A place to share funny jokes that you have heard, read or stole from other websites.
Hey guys! I decided to go with a theme for this update because I'm totally sick of school and ready for summer vacation! I hope you all get some laughs out of these school jokes!

Grades

A high school student came home from school seeming rather depressed.

"What's the matter, son," asked his mother.

"Aw, gee," said the boy. "It's my marks. They're all wet."

"What do you mean `all wet?'"

"I mean," he replied, "They're below C-level."

Need Money!

A student called up his mom one evening from his college and asked her for some money because he was broke.

His mother said, "Sure, sweetie. I will send you some money. You also left your economics book here when you visited two weeks ago. Do you want me to send that up too?"

"Uh, oh yeah, O.K.," responded the kid.

So, his mom wrapped the book, along with the checks, up in a package, kissed Dad goodbye, and went to the post office to mail the money and the book. When she got back, Dad asked, "Well how much did you give the boy this time?"

"Oh, I wrote two checks, one for $20, and the other for $1,000."

"That's $1020!!!" yelled Dad. "Are you going crazy?"

"Don't worry hon," Mom said and kissed Dad on the on top of his bald head. "I taped the $20 check to the cover of his book, but I put the $1,000 one somewhere between the pages in chapter 15!"

A Dollar Per Point

A professor was giving a big test one day to his students. He handed out all of the tests and went back to his desk to wait. Once the test was over the students all handed the tests back in.

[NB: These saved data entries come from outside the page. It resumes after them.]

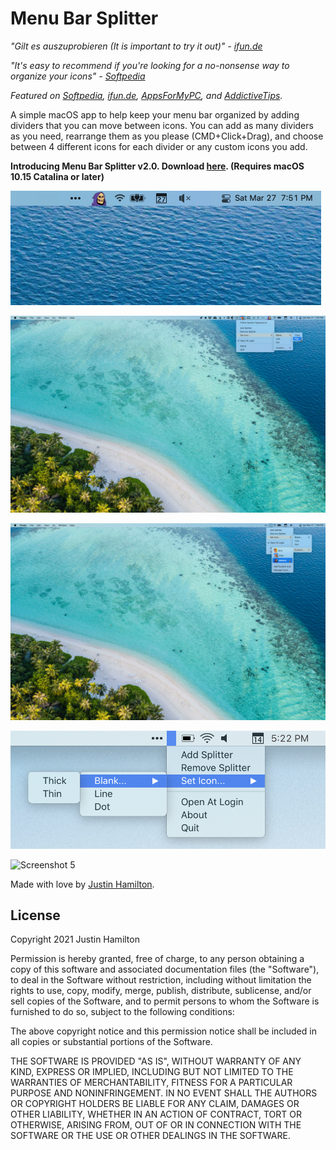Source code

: # Menu Bar Splitter

*"Gilt es auszuprobieren (It is important to try it out)" - [ifun.de](https://www.ifun.de/menu-bar-splitter-sorgt-fuer-mehr-uebersicht-in-der-menueleiste-147440/)*

*"It's easy to recommend if you're looking for a no-nonsense way to organize your icons" - [Softpedia](https://mac.softpedia.com/get/Utilities/Menu-Bar-Splitter.shtml)*

*Featured on [Softpedia](https://mac.softpedia.com/get/Utilities/Menu-Bar-Splitter.shtml), [ifun.de](https://www.ifun.de/menu-bar-splitter-sorgt-fuer-mehr-uebersicht-in-der-menueleiste-147440/), [AppsForMyPC](https://www.appsformypc.com/2020/01/menu-bar-splitter-for-mac/), and [AddictiveTips](https://www.addictivetips.com/mac-os/add-dividers-to-the-menu-bar-on-macos/).*

A simple macOS app to help keep your menu bar organized by adding dividers that you can move between icons. You can add as many dividers as you need, rearrange them as you please (CMD+Click+Drag), and choose between 4 different icons for each divider or any custom icons you add.

**Introducing Menu Bar Splitter v2.0. Download [here](https://github.com/jwhamilton99/menu-bar-splitter/releases/tag/2.0). (Requires macOS 10.15 Catalina or later)**

![Screenshot 1](/img/sc3.png)

![Screenshot 2](/img/sc1.png)

![Screenshot 3](/img/sc2.png)

![Screenshot 4](/img/sc4.png)

![Screenshot 5](/img/sc5.png)

Made with love by [Justin Hamilton](https://www.jwhamilton.co).

## License

Copyright 2021 Justin Hamilton

Permission is hereby granted, free of charge, to any person obtaining a copy of this software and associated documentation files (the "Software"), to deal in the Software without restriction, including without limitation the rights to use, copy, modify, merge, publish, distribute, sublicense, and/or sell copies of the Software, and to permit persons to whom the Software is furnished to do so, subject to the following conditions:

The above copyright notice and this permission notice shall be included in all copies or substantial portions of the Software.

THE SOFTWARE IS PROVIDED "AS IS", WITHOUT WARRANTY OF ANY KIND, EXPRESS OR IMPLIED, INCLUDING BUT NOT LIMITED TO THE WARRANTIES OF MERCHANTABILITY, FITNESS FOR A PARTICULAR PURPOSE AND NONINFRINGEMENT. IN NO EVENT SHALL THE AUTHORS OR COPYRIGHT HOLDERS BE LIABLE FOR ANY CLAIM, DAMAGES OR OTHER LIABILITY, WHETHER IN AN ACTION OF CONTRACT, TORT OR OTHERWISE, ARISING FROM, OUT OF OR IN CONNECTION WITH THE SOFTWARE OR THE USE OR OTHER DEALINGS IN THE SOFTWARE.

The professor noticed that one of the students had attached a $100 bill to his test with a note saying, "A dollar per point."

The next day the professor handed the tests back out. The student got back his test and $64 change.

Public Servant

"Give me a sentence about a public servant," said a teacher.

The small boy wrote, "The fireman came down the ladder pregnant."

The teacher took the lad aside to correct him. "Don't you know what pregnant means?" She asked.

"Sure," said the young student confidently. "It means carrying a child."

Do You Know Who I am?

It was the final examination for an introductory English course at the local university. Like many such freshman courses, it was designed to weed out new students, having over 700 students in the class! The examination was two hours long, and exam booklets were provided. The professor was very strict and told the class that any exam that was not on his desk in exactly two hours would not be accepted and the student would fail. A half hour into the exam, a student came rushing in and asked the professor for an exam booklet.

"You're not going to have time to finish this," the professor stated sarcastically as he handed the student a booklet.

"Yes I will," replied the student. He then took a seat and began writing.

After two hours, the professor called for the exams, and the students filed up and handed them in. All except the late student, who continued writing. A half hour later, the last student came up to the professor who was sitting at his desk preparing for his next class. He attempted to put his exam on the stack of exam booklets already there.

"No you don't, I'm not going to accept that. It's late."

The student looked incredulous and angry. "Do you know who I am?"

"No, as a matter of fact I don't," replied the professor with an air of sarcasm in his voice.

"Do you know who I am??" The student asked again.

"No, and I don't care," replied the professor with a hint of superiority.

"Good," replied the student, who quickly lifted the stack of completed exams, stuffed his in the middle, and walked out of the room.